Chapter 35: Me gustó mucho

Narra Alekxandra.

Ni siquiera había normalidad en mi respiración, la cual se encontraba agitada por el éxtasis que recorrió toda la piel de mi entrepierna, convirtiéndose en un calambre que invadió todo mi cuerpo y lo dejó tembloroso, para luego volverme débil con las piernas acalambradas. Ese momento liberó toda esa tensión en mí.

"Todavía no he terminado", me dijo, y me quedé pensando en cuál sería el siguiente movimiento. El deseo era tanto que, aun cuando alcancé el punto alto del éxtasis, yo quería más. No era suficiente. Pero ambos sabíamos que esto podría ser un riesgo para el bebé, así que intenté tranquilizarme.

Él continuó besándome los pechos y acariciándome la piel con la yema de sus dedos. "No quiero parar", me confesó tras apartarse de mis labios a una distancia tentadora.

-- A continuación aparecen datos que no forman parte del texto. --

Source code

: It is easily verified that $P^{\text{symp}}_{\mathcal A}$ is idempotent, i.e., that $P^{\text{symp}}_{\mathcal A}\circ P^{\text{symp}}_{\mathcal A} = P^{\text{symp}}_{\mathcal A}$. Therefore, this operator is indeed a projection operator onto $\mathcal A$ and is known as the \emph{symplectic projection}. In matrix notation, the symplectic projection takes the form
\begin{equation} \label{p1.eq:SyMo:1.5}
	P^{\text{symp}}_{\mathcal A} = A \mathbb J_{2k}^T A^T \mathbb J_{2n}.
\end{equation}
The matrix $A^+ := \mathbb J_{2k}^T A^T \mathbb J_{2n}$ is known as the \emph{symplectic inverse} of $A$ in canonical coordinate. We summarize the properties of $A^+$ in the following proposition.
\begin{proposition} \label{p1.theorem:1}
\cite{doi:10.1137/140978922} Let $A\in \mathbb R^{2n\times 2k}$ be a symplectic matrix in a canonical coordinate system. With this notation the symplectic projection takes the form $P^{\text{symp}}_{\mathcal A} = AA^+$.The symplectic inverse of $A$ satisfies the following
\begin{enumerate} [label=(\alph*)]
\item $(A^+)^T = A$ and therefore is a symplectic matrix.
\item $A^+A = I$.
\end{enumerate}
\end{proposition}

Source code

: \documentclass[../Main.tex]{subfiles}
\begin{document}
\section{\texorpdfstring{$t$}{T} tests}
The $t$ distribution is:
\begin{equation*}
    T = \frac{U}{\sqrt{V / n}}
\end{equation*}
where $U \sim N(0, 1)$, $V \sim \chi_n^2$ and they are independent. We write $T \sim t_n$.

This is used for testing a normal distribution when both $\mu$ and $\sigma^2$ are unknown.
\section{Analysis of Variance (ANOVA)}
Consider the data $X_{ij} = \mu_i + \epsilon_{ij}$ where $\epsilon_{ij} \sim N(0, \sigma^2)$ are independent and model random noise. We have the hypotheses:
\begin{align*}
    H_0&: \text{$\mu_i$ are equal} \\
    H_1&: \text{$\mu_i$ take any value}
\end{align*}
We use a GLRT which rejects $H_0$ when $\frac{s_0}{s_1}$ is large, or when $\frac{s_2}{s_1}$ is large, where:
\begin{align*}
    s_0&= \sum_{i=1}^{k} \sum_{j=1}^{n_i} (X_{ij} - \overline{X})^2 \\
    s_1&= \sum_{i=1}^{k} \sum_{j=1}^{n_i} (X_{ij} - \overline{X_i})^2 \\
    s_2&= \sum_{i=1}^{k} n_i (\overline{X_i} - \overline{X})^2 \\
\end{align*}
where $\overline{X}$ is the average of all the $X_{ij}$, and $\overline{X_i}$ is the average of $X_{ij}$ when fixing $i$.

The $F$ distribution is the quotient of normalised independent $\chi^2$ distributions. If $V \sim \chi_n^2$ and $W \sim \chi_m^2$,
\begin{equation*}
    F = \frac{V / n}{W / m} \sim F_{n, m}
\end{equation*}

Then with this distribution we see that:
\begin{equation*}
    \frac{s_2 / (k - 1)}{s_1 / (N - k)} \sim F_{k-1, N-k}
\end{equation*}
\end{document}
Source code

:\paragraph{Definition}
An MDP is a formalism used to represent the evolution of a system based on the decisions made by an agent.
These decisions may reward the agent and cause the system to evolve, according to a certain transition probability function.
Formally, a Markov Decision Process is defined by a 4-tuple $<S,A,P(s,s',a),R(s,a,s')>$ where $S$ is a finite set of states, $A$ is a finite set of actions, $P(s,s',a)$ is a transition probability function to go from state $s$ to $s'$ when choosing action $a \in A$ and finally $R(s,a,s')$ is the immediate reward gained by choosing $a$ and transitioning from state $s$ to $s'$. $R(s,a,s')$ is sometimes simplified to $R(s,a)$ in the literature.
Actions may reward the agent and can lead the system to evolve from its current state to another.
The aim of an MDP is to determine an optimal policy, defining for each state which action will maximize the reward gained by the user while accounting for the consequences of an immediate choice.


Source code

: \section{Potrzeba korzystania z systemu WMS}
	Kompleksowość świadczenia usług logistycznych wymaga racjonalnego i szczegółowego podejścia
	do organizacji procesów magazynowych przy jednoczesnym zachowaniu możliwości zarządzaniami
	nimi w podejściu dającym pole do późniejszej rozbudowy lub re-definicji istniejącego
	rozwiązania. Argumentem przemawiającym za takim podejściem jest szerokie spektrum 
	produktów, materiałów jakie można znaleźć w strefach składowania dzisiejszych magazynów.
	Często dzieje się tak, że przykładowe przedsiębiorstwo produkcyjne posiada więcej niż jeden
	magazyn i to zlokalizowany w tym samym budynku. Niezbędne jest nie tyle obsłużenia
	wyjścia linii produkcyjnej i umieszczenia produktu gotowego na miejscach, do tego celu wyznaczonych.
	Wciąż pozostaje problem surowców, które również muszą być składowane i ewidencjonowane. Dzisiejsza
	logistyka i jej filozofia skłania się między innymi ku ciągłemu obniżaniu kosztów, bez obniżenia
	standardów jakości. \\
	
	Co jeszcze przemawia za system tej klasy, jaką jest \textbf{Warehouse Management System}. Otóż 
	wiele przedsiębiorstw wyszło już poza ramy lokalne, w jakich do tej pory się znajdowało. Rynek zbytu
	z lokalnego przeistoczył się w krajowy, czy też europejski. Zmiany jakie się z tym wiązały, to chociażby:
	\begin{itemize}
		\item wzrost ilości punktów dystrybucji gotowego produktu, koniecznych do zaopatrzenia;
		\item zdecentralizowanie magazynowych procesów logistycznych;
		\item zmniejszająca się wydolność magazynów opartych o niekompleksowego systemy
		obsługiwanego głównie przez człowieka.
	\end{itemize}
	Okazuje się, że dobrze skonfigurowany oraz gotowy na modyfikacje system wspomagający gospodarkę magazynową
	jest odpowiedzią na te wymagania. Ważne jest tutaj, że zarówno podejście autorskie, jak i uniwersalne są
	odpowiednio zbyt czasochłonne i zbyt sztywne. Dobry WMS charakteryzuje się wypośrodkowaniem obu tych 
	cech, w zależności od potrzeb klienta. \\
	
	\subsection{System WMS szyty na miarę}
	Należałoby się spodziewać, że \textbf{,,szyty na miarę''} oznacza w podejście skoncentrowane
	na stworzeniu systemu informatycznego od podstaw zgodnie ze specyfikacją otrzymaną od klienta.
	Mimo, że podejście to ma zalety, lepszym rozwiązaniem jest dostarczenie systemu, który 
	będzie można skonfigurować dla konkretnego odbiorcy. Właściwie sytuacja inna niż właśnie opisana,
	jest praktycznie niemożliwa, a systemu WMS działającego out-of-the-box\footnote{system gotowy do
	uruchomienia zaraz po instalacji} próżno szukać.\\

Bajó su cabeza para dejarme caricias en mis pezones, las cuales continuaron enviando sensaciones de placer. Jadeé tantas veces por esa sensibilidad entre los pliegues de mi vagina. Estaba enloqueciéndome y más cuando sus manos descendieron en mi cadera y sus dedos jugueteaban con ella, dibujando líneas inexistentes.

Dejó en libertad mi pezón, y fue algo que me provocó intriga. Sus ojos estaban observándome con pasión, como si yo fuera una presa y él el lobo que quería cazarme.

—Deseo tanto que vuelvas a ser mía...

Mi mano se escapó hacia su mejilla y lo atraje hacia mi boca, donde accedí a las partes más sensibles de mi cuerpo. Su lengua danzó enredada a la mía y su pelvis se pegaba, frotándose una y otra vez con la mía, la cual continuaba torturando mi cordura al estar más sensible que la vez anterior.

—Acaríciame —pidió entre jadeos apasionados contra mi boca, y me quedé paralizada, mirando sus orbes zafiro.

—No sé cómo hacerlo —dije, tímida y avergonzada. Me miró fascinado y tuve que eliminar la distancia entre nuestras miradas. No quería que me viera ruborizarme.

Desabrochó su pantalón, todavía acostado, y se elevó hacia arriba, posicionándose de rodillas. En un movimiento rápido, lo deslizó hasta llegar al final de sus piernas. Tragué saliva, observando cada movimiento de él. Se deslizó también el suéter y quedó totalmente semidesnudo.

Y cuando él se quedó solo en ropa interior, me perdí en la piel de su torso fornido, deseosa de que se desnudase por completo. Elevé mis manos hasta su abdomen, sin cohibirme, y pude sentir la dureza de sus abdominales y cómo su piel se había extremecido tan solo con el roce de mis dedos. Acaricié lentamente con la yema de mis dedos desde arriba hacia abajo continuamente, con suavidad y delicadeza. Me miró con atención, con deseo, con sensualidad. Él aprovechó para deslizar un poco la ropa interior y mi mirada descendió hacia ese bulto duro, tan sobresaliente que creí que se escaparía de su ropa interior. Y conforme fue descendiendo, su pene se elevó hacia arriba...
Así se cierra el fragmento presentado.